Bung Karno tidak terjebak ke dalam pusaran konflik global antara AS versus Soviet-Cina saat itu, namun pada saat yang sama mampu menawarkan sebuah gagasan alternatif (dan kekuatan alternatif) di luar dua kubu yang terlibat dalam perang dingin. Hendrajit, dalam “NEFOS, Inspirasi untuk Memberdayakan Kembali Politik Luar Negeri RI”, menuliskan betapa imajinatifnya pemerintah Indonesia pada era pemerintahan Bung Karno.
Bung Karno sadar dan siap mengantisipasi pecahnya Perang Asia Timur Raya I pada 1941-1945, dan berhasil mewujudkan kemerdekaan pada 17 Agustus 1945. Siapkah Indonesia sekarang?
Yang jelas, saat itu Bung Karno menawarkan Indonesia sebagai pusat solusi dunia.
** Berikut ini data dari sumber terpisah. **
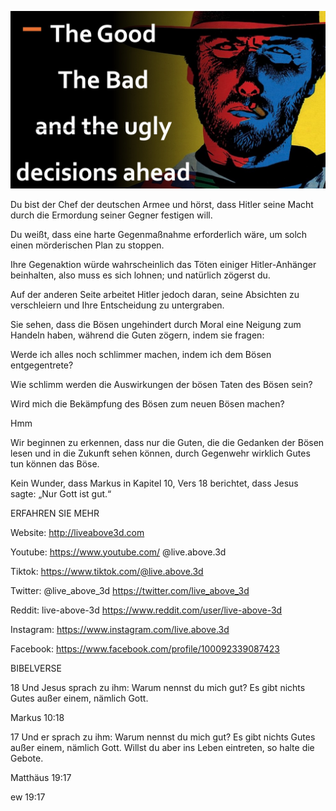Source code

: ![Video cover image](../cover.jpg "cover photo")

Du bist der Chef der deutschen Armee und hörst, dass Hitler seine Macht durch die Ermordung seiner Gegner festigen will.

Du weißt, dass eine harte Gegenmaßnahme erforderlich wäre, um solch einen mörderischen Plan zu stoppen.

Ihre Gegenaktion würde wahrscheinlich das Töten einiger Hitler-Anhänger beinhalten, also muss es sich lohnen; und natürlich zögerst du.

Auf der anderen Seite arbeitet Hitler jedoch daran, seine Absichten zu verschleiern und Ihre Entscheidung zu untergraben.

Sie sehen, dass die Bösen ungehindert durch Moral eine Neigung zum Handeln haben, während die Guten zögern, indem sie fragen:

Werde ich alles noch schlimmer machen, indem ich dem Bösen entgegentrete?

Wie schlimm werden die Auswirkungen der bösen Taten des Bösen sein?

Wird mich die Bekämpfung des Bösen zum neuen Bösen machen?

Hmm

Wir beginnen zu erkennen, dass nur die Guten, die die Gedanken der Bösen lesen und in die Zukunft sehen können, durch Gegenwehr wirklich Gutes tun können das Böse.

Kein Wunder, dass Markus in Kapitel 10, Vers 18 berichtet, dass Jesus sagte: „Nur Gott ist gut.“

ERFAHREN SIE MEHR

Website: http://liveabove3d.com

Youtube: https://www.youtube.com/ @live.above.3d

Tiktok: https://www.tiktok.com/@live.above.3d

Twitter: @live_above_3d https://twitter.com/live_above_3d

Reddit: live-above-3d https://www.reddit.com/user/live-above-3d

Instagram: https://www.instagram.com/live.above.3d

Facebook: https://www.facebook.com/profile/100092339087423

BIBELVERSE

18 Und Jesus sprach zu ihm: Warum nennst du mich gut? Es gibt nichts Gutes außer einem, nämlich Gott.

Markus 10:18

17 Und er sprach zu ihm: Warum nennst du mich gut? Es gibt nichts Gutes außer einem, nämlich Gott. Willst du aber ins Leben eintreten, so halte die Gebote.

Matthäus 19:17

ew 19:17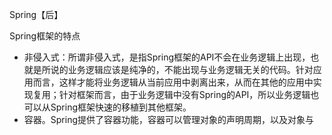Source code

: Spring【后】

Spring框架的特点

- 非侵入式：所谓非侵入式，是指Spring框架的API不会在业务逻辑上出现，也就是所说的业务逻辑应该是纯净的，不能出现与业务逻辑无关的代码。针对应用而言，这样才能将业务逻辑从当前应用中剥离出来，从而在其他的应用中实现复用；针对框架而言，由于业务逻辑中没有Spring的API，所以业务逻辑也可以从Spring框架快速的移植到其他框架。
- 容器。Spring提供了容器功能，容器可以管理对象的声明周期，以及对象与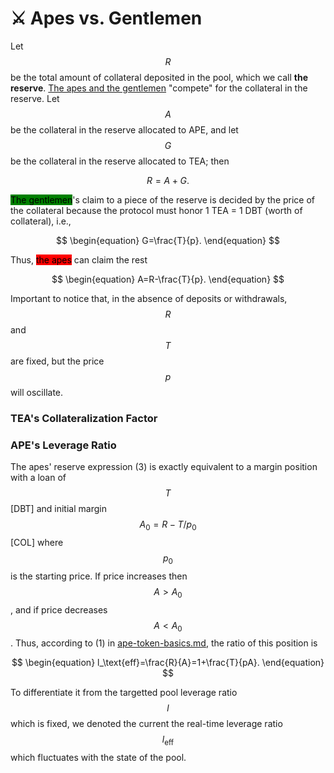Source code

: # ⚔ Apes vs. Gentlemen

Let $$R$$ be the total amount of collateral deposited in the pool, which we call **the reserve**. [The apes and the gentlemen](../protocol-intro.md#two-types-of-users) "compete" for the collateral in the reserve. Let $$A$$ be the collateral in the reserve allocated to APE, and let $$G$$ be the collateral in the reserve allocated to TEA; then

$$
\begin{equation}
R=A+G.
\end{equation}
$$

<mark style="background-color:green;">The gentlemen</mark>'s claim to a piece of the reserve is decided by the price of the collateral because the protocol must honor  1 TEA = 1 DBT (worth of collateral), i.e.,

$$
\begin{equation}
G=\frac{T}{p}.
\end{equation}
$$

Thus, <mark style="background-color:red;">the apes</mark> can claim the rest

$$
\begin{equation}
A=R-\frac{T}{p}.
\end{equation}
$$

Important to notice that, in the absence of deposits or withdrawals, $$R$$ and $$T$$ are fixed, but the price $$p$$ will oscillate.

### TEA's Collateralization Factor


### APE's Leverage Ratio

The apes' reserve expression (3) is exactly equivalent to a margin position with a loan of $$T$$ \[DBT] and initial margin $$A_0=R-T/p_0$$ \[COL] where $$p_0$$ is the starting price. If price increases then $$A>A_0$$, and if price decreases $$A<A_0$$. Thus, according to (1) in [ape-token-basics.md](../../introduction/safer-leverage/ape-token-basics.md "mention"), the ratio of this position is

$$
\begin{equation}
l_\text{eff}=\frac{R}{A}=1+\frac{T}{pA}.
\end{equation}
$$

To differentiate it from the targetted pool leverage ratio $$l$$ which is fixed, we denoted the current the real-time leverage ratio $$l_\text{eff}$$ which fluctuates with the state of the pool.
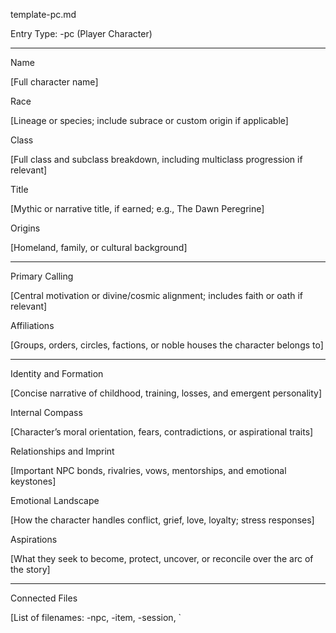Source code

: template-pc.md

Entry Type: -pc (Player Character)


---

Name

[Full character name]

Race

[Lineage or species; include subrace or custom origin if applicable]

Class

[Full class and subclass breakdown, including multiclass progression if relevant]

Title

[Mythic or narrative title, if earned; e.g., The Dawn Peregrine]

Origins

[Homeland, family, or cultural background]


---

Primary Calling

[Central motivation or divine/cosmic alignment; includes faith or oath if relevant]

Affiliations

[Groups, orders, circles, factions, or noble houses the character belongs to]


---

Identity and Formation

[Concise narrative of childhood, training, losses, and emergent personality]

Internal Compass

[Character’s moral orientation, fears, contradictions, or aspirational traits]

Relationships and Imprint

[Important NPC bonds, rivalries, vows, mentorships, and emotional keystones]

Emotional Landscape

[How the character handles conflict, grief, love, loyalty; stress responses]

Aspirations

[What they seek to become, protect, uncover, or reconcile over the arc of the story]


---

Connected Files

[List of filenames: -npc, -item, -session, `

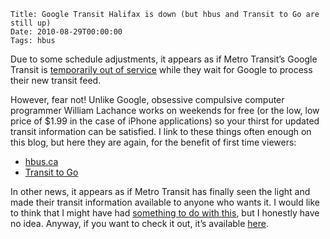     Title: Google Transit Halifax is down (but hbus and Transit to Go are still up)
    Date: 2010-08-29T00:00:00
    Tags: hbus


Due to some schedule adjustments, it appears as if Metro Transit&#8217;s Google Transit is [temporarily out of service][1] while they wait for Google to process their new transit feed. 

However, fear not! Unlike Google, obsessive compulsive computer programmer William Lachance works on weekends for free (or the low, low price of $1.99 in the case of iPhone applications) so your thirst for updated transit information can be satisfied. I link to these things often enough on this blog, but here they are again, for the benefit of first time viewers:

  * [hbus.ca][2]
  * [Transit to Go][3] </ul> 
    In other news, it appears as if Metro Transit has finally seen the light and made their transit information available to anyone who wants it. I would like to think that I might have had [something to do with this][4], but I honestly have no idea. Anyway, if you want to check it out, it&#8217;s available [here][5].

 [1]: http://www.halifax.ca/googletransit/
 [2]: http://hbus.ca
 [3]: http://transittogo.mindsea.ca
 [4]: http://www.thecoast.ca/halifax/beta-the-public-transit-day-tripper/Content?oid=1098826
 [5]: http://www.halifax.ca/GoogleTransit/developerdata.html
Presiden Pertama Republik Indonesia itu adalah sosok yang percaya diri bahwa bangsanya yang baru seumur jagung umurnya itu bisa dipandang sama tinggi dengan negara-negara yang sudah lama.
Sejak 1959 dan kembalinya kita ke UUD 1945 berangsur-angsur kedaulatan kita pegang penuh dan sangat nyata hasilnya: Irian Barat kembali kepada kita. Sebagai negara baru yang belum kaya, kita juga mampu membuat Konferesi Asia-Afrika. Dan melihat keberhasilan Indonesia, berturut-turut negara-negara di Asia dan Afrika banyak yang ikut memerdekakan dirinya.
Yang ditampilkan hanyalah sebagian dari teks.